In 2013, seeing composting as an opportunity to address climate change, Mayor Michael Bloomberg championed a citywide program as one of his final initiatives in office. Composting curbs greenhouse-gas emissions and saves money by reducing the amount of waste trucked and shipped by rail to landfills, which costs the city about $105 a ton.
To encourage more composting, the New York City Council passed two laws to launch residential food-scrap collection and guidelines for diverting commercial waste from landfills. There were skeptics, even in the environmental community, who envisioned neglected piles of smelly, rotting food.
However, with funding from the city’s Department of Sanitation, groups such as GrowNYC and the Lower East Side Ecology Center taught classes on sustainability and composting to residents in their respective boroughs. As part of the NYC Compost Project, each group organized drop-off locations and managed a composting yard. First-time compost participants completed online training before receiving a pass code to bins at the drop-off sites.
Meanwhile, the sanitation department launched a separate program for curbside collection with a neighborhood in Staten Island and 100 schools as the first participants. A new brown bin joined the recycling and trash bins. The toters were emptied by trucks already collecting leaf and yard waste. Municipal employees managed the program and worked out any snags. Initially, the food scrap was sent to two composting sites and one anaerobic digester within the city.
Even though New York had a poor recycling rate, it was still able to make room for food-scrap diversion in its waste management program. The Staten Island collection reached a respectable 43 percent participation rate, with a contamination rate of less than 1 percent.
New neighborhoods, schools and high-rise apartments were added to the curbside program.
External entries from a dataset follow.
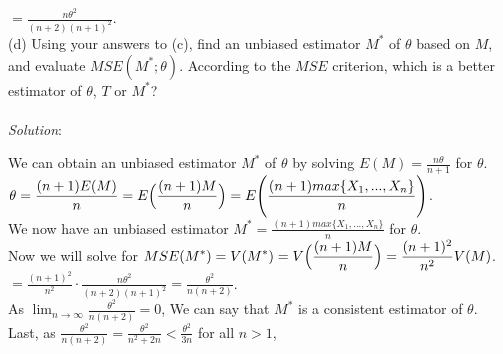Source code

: \documentclass[12pt]{article}
\newcommand{\XB}{\color{black}}
\newcommand{\XV}{\color{violet}}
\begin{document}
$ \displaystyle = \frac{n\theta^{2}}{(n + 2)(n + 1)^{2}} $. \\



(d) Using your answers to (c), find an unbiased estimator $ M^{*} $ of $ \theta $ based on $ M $, and evaluate $ MSE(M^{*}; \theta) $. According to the $ MSE $ criterion, which is a better estimator of $ \theta $, $ T $ or $ M^{*} $?  \\
\vspace{2.5mm} \\
\textit{Solution}:
\vspace{2.5mm}

\noindent 
We can obtain an unbiased estimator $ M^{*} $ of $ \theta $ by solving $ \displaystyle E(M) = \frac{n\theta}{n + 1} $ for $ \theta $. \\

\noindent
$ \displaystyle \theta = \frac{(n + 1)E(M)}{n} = E\Bigl( \frac{(n + 1)M}{n} \Bigr) = E\Biggl( \frac{(n + 1)max\{X_{1},...,X_{n}\}}{n} \Biggr) $. \\

\noindent
We now have an unbiased estimator $ \displaystyle M^{*} = \frac{(n + 1)max\{X_{1},...,X_{n}\}}{n} $ for $ \theta $. \\

\noindent
Now we will solve for $ \displaystyle MSE(M^{*}) = V(M^{*}) = V\Bigl( \frac{(n + 1)M}{n} \Bigr) = \frac{(n + 1)^{2}}{n^{2}} V(M) $. \\

$ \displaystyle = \frac{(n + 1)^{2}}{n^{2}} \cdot \frac{n\theta^{2}}{(n + 2)(n + 1)^{2}} = \frac{\theta^{2}}{n(n + 2)} $. \\

\noindent
As $ \displaystyle \lim_{n \to \infty} \frac{\theta^{2}}{n(n + 2)} = 0 $, We can say that $ M^{*} $ is a consistent estimator of $ \theta $. \\

Last, as $ \displaystyle \frac{\theta^{2}}{n(n + 2)} = \frac{\theta^{2}}{n^{2} + 2n} < \frac{\theta^{2}}{3n} $ for all $ n > 1 $, \\
\end{document}
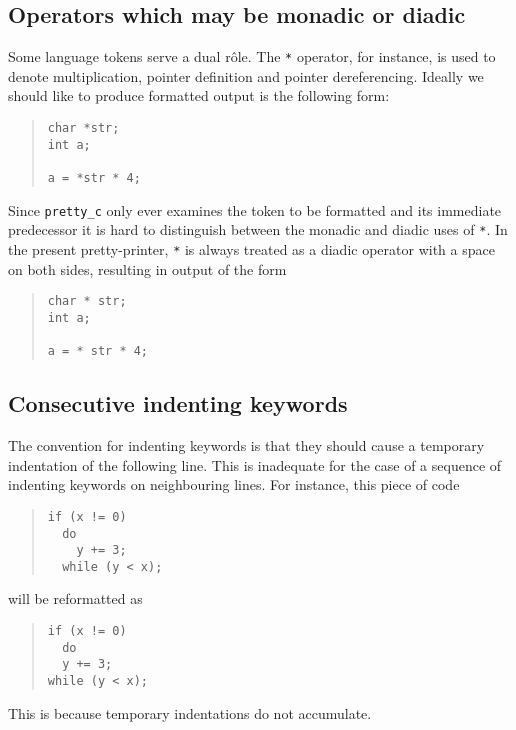 \subsection{Operators which may be monadic or diadic}
\label{bad:diadic}
Some language tokens serve a dual r\^ole. The \verb+*+ operator, for instance,
is used to denote
multiplication, pointer definition and pointer dereferencing. Ideally we should like
to produce formatted output is the following form:
\begin{quote}
\small
\begin{verbatim}
char *str;
int a;

a = *str * 4;
\end{verbatim}
\end{quote}
Since \verb+pretty_c+ only ever examines the token to be formatted and its immediate 
predecessor it is hard to distinguish between the monadic and diadic uses of \verb+*+. In the
present pretty-printer, \verb+*+ is always treated as a diadic operator with a space on
both sides, resulting in output of the form
\begin{quote}
\small
\begin{verbatim}
char * str;
int a;

a = * str * 4;
\end{verbatim}
\end{quote}

\subsection{Consecutive indenting keywords}
\label{double:indent}
The convention for indenting keywords is that they should cause a temporary indentation
of the following line. This is inadequate for the case of a sequence of indenting keywords
on neighbouring lines. For instance, this piece of code
\begin{quote}
\small
\begin{verbatim}
if (x != 0) 
  do
    y += 3;
  while (y < x); 
\end{verbatim}
\end{quote}
will be reformatted as
\begin{quote}
\small
\begin{verbatim}
if (x != 0) 
  do
  y += 3;
while (y < x); 
\end{verbatim}
\end{quote}
This is because temporary indentations do not accumulate.
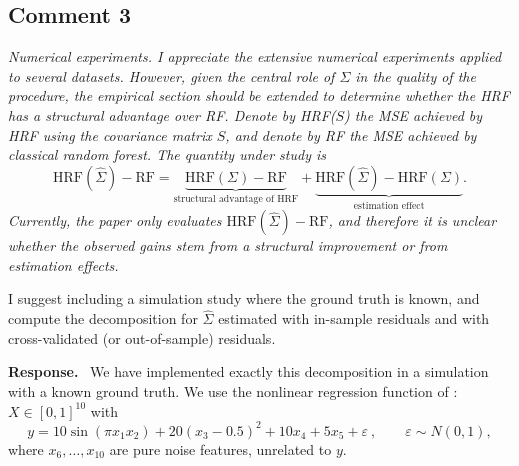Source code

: \documentclass[12pt]{article}
\newcommand{\comment}[1]{\begin{refbox}\itshape #1\end{refbox}}
\newcommand{\response}{\medskip\noindent\textbf{Response.}\ }
\begin{document}
\newpage
\subsection*{Comment 3}

\comment{Numerical experiments. I appreciate the extensive numerical
experiments applied to several datasets. However, given the central role of
$\Sigma$ in the quality of the procedure, the empirical section should be
extended to determine whether the HRF has a structural advantage over RF.
Denote by HRF($S$) the MSE achieved by HRF using the covariance matrix $S$,
and denote by RF the MSE achieved by classical random forest. The quantity
under study is
$$
\text{HRF}(\hat\Sigma) - \text{RF} =
\underbrace{\text{HRF}(\Sigma) - \text{RF}}_{\text{structural advantage of HRF}}
+ \underbrace{\text{HRF}(\hat\Sigma) - \text{HRF}(\Sigma)}_{\text{estimation effect}}.
$$
Currently, the paper only evaluates $\text{HRF}(\hat\Sigma) - \text{RF}$, and
therefore it is unclear whether the observed gains stem from a structural
improvement or from estimation effects.

I suggest including a simulation study where the ground truth is known, and
compute the decomposition for $\hat\Sigma$ estimated with in-sample residuals
and with cross-validated (or out-of-sample) residuals.}

\response
We have implemented exactly this decomposition in a simulation with a known
ground truth. We use the nonlinear regression function of
\citet{friedman:1991}: $X \in [0,1]^{10}$ with
$$
y = 10 \sin(\pi x_1 x_2) + 20 (x_3 - 0.5)^2 + 10 x_4 + 5 x_5 + \varepsilon~,
\qquad \varepsilon \sim N(0,1),
$$
where $x_6, \ldots, x_{10}$ are pure noise features, unrelated to $y$.
\end{document}
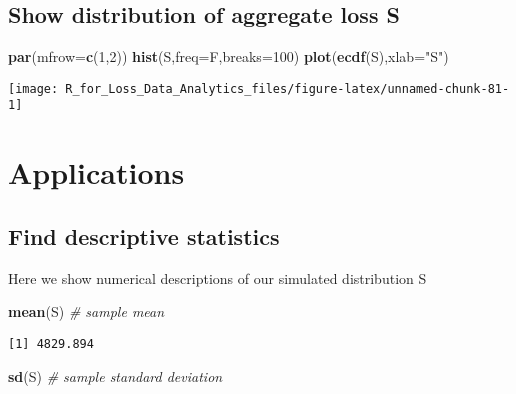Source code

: \documentclass[]{book}
\newenvironment{Shaded}{\begin{snugshade}}{\end{snugshade}}
\newcommand{\KeywordTok}[1]{\textcolor[rgb]{0.13,0.29,0.53}{\textbf{#1}}}
\newcommand{\DataTypeTok}[1]{\textcolor[rgb]{0.13,0.29,0.53}{#1}}
\newcommand{\DecValTok}[1]{\textcolor[rgb]{0.00,0.00,0.81}{#1}}
\newcommand{\StringTok}[1]{\textcolor[rgb]{0.31,0.60,0.02}{#1}}
\newcommand{\CommentTok}[1]{\textcolor[rgb]{0.56,0.35,0.01}{\textit{#1}}}
\newcommand{\NormalTok}[1]{#1}
\theoremstyle{definition}
\theoremstyle{definition}
\theoremstyle{definition}
\theoremstyle{remark}
\begin{document}
\subsection{Show distribution of aggregate loss
S}\label{show-distribution-of-aggregate-loss-s}

\begin{Shaded}
\begin{Highlighting}[]
\KeywordTok{par}\NormalTok{(}\DataTypeTok{mfrow=}\KeywordTok{c}\NormalTok{(}\DecValTok{1}\NormalTok{,}\DecValTok{2}\NormalTok{))}
\KeywordTok{hist}\NormalTok{(S,}\DataTypeTok{freq=}\NormalTok{F,}\DataTypeTok{breaks=}\DecValTok{100}\NormalTok{)}
\KeywordTok{plot}\NormalTok{(}\KeywordTok{ecdf}\NormalTok{(S),}\DataTypeTok{xlab=}\StringTok{"S"}\NormalTok{)}
\end{Highlighting}
\end{Shaded}

\begin{center}\texttt{[image: R\_for\_Loss\_Data\_Analytics\_files/figure-latex/unnamed-chunk-81-1]} \end{center}

\section{Applications}\label{applications}

\subsection{Find descriptive
statistics}\label{find-descriptive-statistics}

Here we show numerical descriptions of our simulated distribution S

\begin{Shaded}
\begin{Highlighting}[]
\KeywordTok{mean}\NormalTok{(S)                             }\CommentTok{# sample mean}
\end{Highlighting}
\end{Shaded}

\begin{verbatim}
[1] 4829.894
\end{verbatim}

\begin{Shaded}
\begin{Highlighting}[]
\KeywordTok{sd}\NormalTok{(S)                               }\CommentTok{# sample standard deviation}
\end{Highlighting}
\end{Shaded}
\end{document}
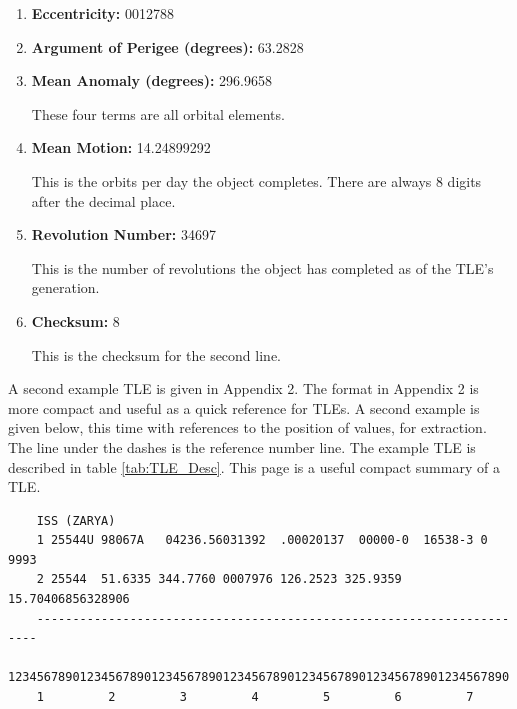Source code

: \documentclass[12pt]{article}
\begin{document}
\begin{enumerate}
		
		\item \textbf{Eccentricity: } 0012788
		
		
		\item \textbf{Argument of Perigee (degrees): }63.2828
		
		
		\item \textbf{Mean Anomaly (degrees): }296.9658
		
		These four terms are all orbital elements.
		
		\item \textbf{Mean Motion: } 14.24899292
		
		This is the orbits per day the object completes. There are always 8 digits after the decimal place. 
		
		\item \textbf{Revolution Number: } 34697
	
		This is the number of revolutions the object has completed as of the TLE's generation.
		
		\item \textbf{Checksum: }8
		
		This is the checksum for the second line.
		
		
		
	\end{enumerate}\doublespacing

\par 
	A second example TLE is given in Appendix 2. The format in Appendix 2 is more compact and useful as a quick reference for TLEs. 
	\iffalse
\newpage	
	\singlespacing
A second example is given below, this time with references to the position of values, for extraction. The line under the dashes is the reference number line. The example TLE is described in table  \ref{tab:TLE_Desc}. This page is a useful compact summary of a TLE.
	\begin{verbatim}
	ISS (ZARYA)
	1 25544U 98067A   04236.56031392  .00020137  00000-0  16538-3 0  9993
	2 25544  51.6335 344.7760 0007976 126.2523 325.9359 15.70406856328906
	----------------------------------------------------------------------
	1234567890123456789012345678901234567890123456789012345678901234567890   
	1         2         3         4         5         6         7
	
	\end{verbatim}%
	
\end{document}
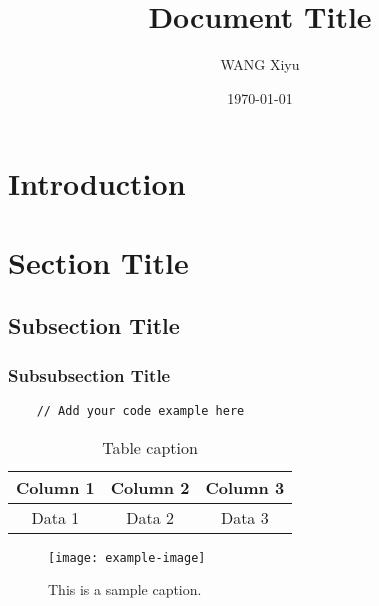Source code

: \documentclass[12pt]{article} %
\title{Document Title}
\author{WANG Xiyu}
\date{\today}
\begin{document}
\maketitle

\tableofcontents %

\section{Introduction}

\section{Section Title}

\subsection{Subsection Title}

\subsubsection{Subsubsection Title}

\begin{lstlisting}
    // Add your code example here
\end{lstlisting}

\begin{table}[h]
    \centering
    \begin{tabular}{|c|c|c|}
    \hline
    Column 1 & Column 2 & Column 3 \\ \hline
    Data 1 & Data 2 & Data 3 \\ \hline
    \end{tabular}
    \caption{Table caption}
\end{table}

\begin{figure}[h]
    \centering
    \texttt{[image: example-image]} %
    \caption{This is a sample caption.}
    \label{fig:example}
\end{figure}
\end{document}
As of the end of 2017, curbside collection reached 3.3 million New Yorkers. The drop-off program reached a collection milestone of 10 million pounds in December. By the end of 2018, all residents are expected to have access to municipal curbside collection or drop-off sites.
Progress continues under Mayor Bill de Blasio, who launched the next goal: Zero Waste Challenge. The program is underway at several public schools. In addition to composting and aggressive recycling, the aim is to eliminate waste by 2030 through reuse programs, pay-as-you-throw trash collection and greater recycling of textiles and electronics.
Why not Rhode Island?
Rhode Island delivers more than 1 million tons of trash annually to the Central Landfill, or about a tenth of New York City’s waste.
Compost enthusiasts have called for statewide food-scrap collection and composting for the 300,000 tons of food scrap and organics Rhode Islanders throw away every year.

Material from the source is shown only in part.